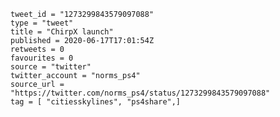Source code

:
 ```
tweet_id = "1273299843579097088"
type = "tweet"
title = "ChirpX launch"
published = 2020-06-17T17:01:54Z
retweets = 0
favourites = 0
source = "twitter"
twitter_account = "norms_ps4"
source_url = "https://twitter.com/norms_ps4/status/1273299843579097088"
tag = [ "citiesskylines", "ps4share",]
```

<p class='image'><img src='https://mnf.m17s.net/2020/06/17/3SV_VqG_7Xew4cxx.jpg' alt=''></p>

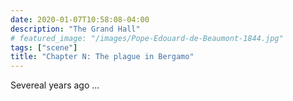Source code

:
 ```yaml
---
date: 2020-01-07T10:58:08-04:00
description: "The Grand Hall"
# featured_image: "/images/Pope-Edouard-de-Beaumont-1844.jpg"
tags: ["scene"]
title: "Chapter N: The plague in Bergamo"
---
```


Severeal years ago ...
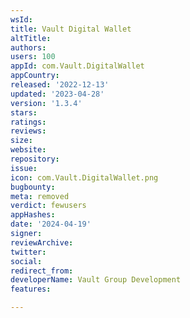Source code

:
 ```yaml
---
wsId: 
title: Vault Digital Wallet
altTitle: 
authors: 
users: 100
appId: com.Vault.DigitalWallet
appCountry: 
released: '2022-12-13'
updated: '2023-04-28'
version: '1.3.4'
stars: 
ratings: 
reviews: 
size: 
website: 
repository: 
issue: 
icon: com.Vault.DigitalWallet.png
bugbounty: 
meta: removed
verdict: fewusers
appHashes: 
date: '2024-04-19'
signer: 
reviewArchive: 
twitter: 
social: 
redirect_from: 
developerName: Vault Group Development
features: 

---
```


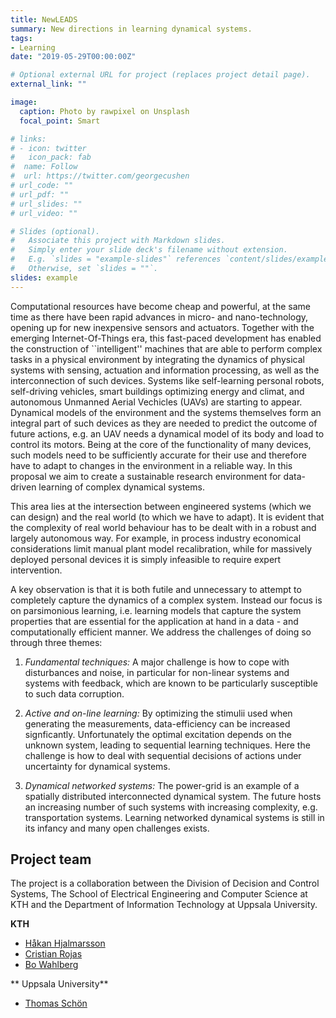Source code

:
 ```yaml
---
title: NewLEADS
summary: New directions in learning dynamical systems.
tags:
- Learning
date: "2019-05-29T00:00:00Z"

# Optional external URL for project (replaces project detail page).
external_link: ""

image:
  caption: Photo by rawpixel on Unsplash
  focal_point: Smart

# links:
# - icon: twitter
#   icon_pack: fab
#  name: Follow
#  url: https://twitter.com/georgecushen
# url_code: ""
# url_pdf: ""
# url_slides: ""
# url_video: ""

# Slides (optional).
#   Associate this project with Markdown slides.
#   Simply enter your slide deck's filename without extension.
#   E.g. `slides = "example-slides"` references `content/slides/example-slides.md`.
#   Otherwise, set `slides = ""`.
slides: example
---
```


Computational resources have become cheap and powerful, at the same time as there have been rapid advances in micro- and nano-technology, opening up for new inexpensive sensors and actuators. Together with the emerging Internet-Of-Things era, this fast-paced development has enabled the construction of ``intelligent'' machines that are able to perform  complex tasks in a physical environment by integrating the  dynamics of physical systems with sensing, actuation and information processing, as well as the interconnection of such devices. Systems like self-learning personal robots, self-driving vehicles, smart buildings optimizing energy and climat, and autonomous Unmanned Aerial Vechicles (UAVs) are starting to appear. Dynamical models of the environment and the systems themselves form an integral part of such devices as they are needed to predict the outcome of future actions, e.g. an UAV needs a dynamical model of its body and load to control its motors. Being at the core of the functionality of many devices, such models need to be sufficiently accurate for their use and therefore  have to adapt to changes in the environment in a reliable way. In this proposal we aim to create a sustainable research environment for data-driven learning of complex dynamical systems.

This area lies at the intersection between engineered systems (which we can design) and the real world (to which we have to adapt). It is evident that the complexity of real world behaviour has to be dealt with in a robust and largely autonomous way. For example, in process industry economical considerations limit manual plant model recalibration, while for massively deployed personal devices it is simply infeasible to require expert intervention.

A key observation is that it is both futile and unnecessary to attempt to completely capture the dynamics of a complex system. Instead our focus is on parsimonious learning, i.e. learning models that capture the system properties that are essential for the application at hand in a data - and computationally efficient manner. We address the challenges of doing so through three themes: 

1. *Fundamental techniques:* A major challenge is how to cope with disturbances and noise, in particular for non-linear systems and systems with feedback, which are known to be particularly susceptible to such data corruption.
  
2. *Active and on-line learning:* By optimizing the stimulii used when generating the measurements, data-efficiency can be increased signficantly. Unfortunately the optimal excitation depends on the unknown system, leading to sequential learning techniques. Here the challenge is how to deal with sequential decisions of actions under uncertainty for dynamical systems. 
  
3. *Dynamical networked systems:* The power-grid is an example of a spatially distributed interconnected dynamical system. The future hosts an increasing number of such systems with increasing complexity, e.g. transportation systems. Learning networked dynamical systems is still in its infancy and many open challenges exists. 

## Project team

The project is a collaboration between the Division of Decision and Control Systems, The School of Electrical Engineering and Computer Science at KTH and the Department of Information Technology at Uppsala University.

**KTH**

* [Håkan Hjalmarsson](https://www.kth.se/profile/hjalmars)
* [Cristian Rojas](https://www.kth.se/profile/crro)
* [Bo Wahlberg](https://www.kth.se/profile/bo)

** Uppsala University**
* [Thomas Schön](http://user.it.uu.se/~thosc112/index.html)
◆ ◆ ◆
_EXERCISE BRIEF:_ Scan the material above. Copy each line where "Vault" occurs.

_EXERCISE ANSWER:_
title: Vault Digital Wallet
appId: com.Vault.DigitalWallet
icon: com.Vault.DigitalWallet.png
developerName: Vault Group Development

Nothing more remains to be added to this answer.